(Records contained in a dataset)
########

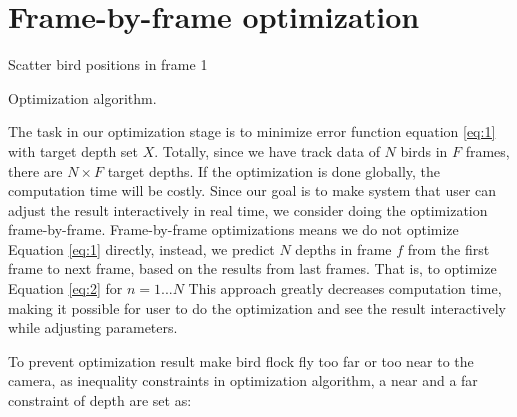 \section{Frame-by-frame optimization}

\begin{algorithm}[h]
\SetAlgoLined
{}
Scatter bird positions in frame 1 \;

\caption{Optimization algorithm.}
\label{algo:optimization}
\end{algorithm}



The task in our optimization stage is to minimize error function equation \ref{eq:1} with target depth set $X$. Totally, since we have track data of $N$ birds in $F$ frames, there are $N{\times}F$ target depths. If the optimization is done globally, the computation time will be costly. Since our goal is to make system that user can adjust the result interactively in real time, we consider doing the optimization frame-by-frame. Frame-by-frame optimizations means we do not optimize Equation \ref{eq:1} directly, instead, we predict $N$ depths in frame $f$ from the first frame to next frame, based on the results from last frames. That is, to optimize Equation \ref{eq:2} for $n=1...N$ This approach greatly decreases computation time, making it possible for user to do the optimization and see the result interactively while adjusting parameters.


To prevent optimization result make bird flock fly too far or too near to the camera, as inequality constraints in optimization algorithm, a near and a far constraint of depth are set as:


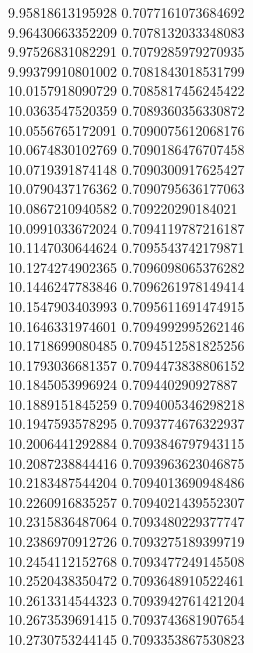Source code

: {9.95818613195928 0.7077161073684692 \\
9.96430663352209 0.7078132033348083 \\
9.97526831082291 0.7079285979270935 \\
9.99379910801002 0.7081843018531799 \\
10.0157918090729 0.7085817456245422 \\
10.0363547520359 0.7089360356330872 \\
10.0556765172091 0.7090075612068176 \\
10.0674830102769 0.7090186476707458 \\
10.0719391874148 0.7090300917625427 \\
10.0790437176362 0.7090795636177063 \\
10.0867210940582 0.709220290184021 \\
10.0991033672024 0.7094119787216187 \\
10.1147030644624 0.7095543742179871 \\
10.1274274902365 0.7096098065376282 \\
10.1446247783846 0.7096261978149414 \\
10.1547903403993 0.7095611691474915 \\
10.1646331974601 0.7094992995262146 \\
10.1718699080485 0.7094512581825256 \\
10.1793036681357 0.7094473838806152 \\
10.1845053996924 0.709440290927887 \\
10.1889151845259 0.7094005346298218 \\
10.1947593578295 0.7093774676322937 \\
10.2006441292884 0.7093846797943115 \\
10.2087238844416 0.7093963623046875 \\
10.2183487544204 0.7094013690948486 \\
10.2260916835257 0.7094021439552307 \\
10.2315836487064 0.7093480229377747 \\
10.2386970912726 0.7093275189399719 \\
10.2454112152768 0.7093477249145508 \\
10.2520438350472 0.7093648910522461 \\
10.2613314544323 0.7093942761421204 \\
10.2673539691415 0.7093743681907654 \\
10.2730753244145 0.7093353867530823 \\
}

########

Only lines with the word "algorithm" are wanted, so copy each one from the records.

OUTPUT FOR THIS EXERCISE:
\begin{algorithm}[h]
\caption{Optimization algorithm.}
\end{algorithm}
To prevent optimization result make bird flock fly too far or too near to the camera, as inequality constraints in optimization algorithm, a near and a far constraint of depth are set as:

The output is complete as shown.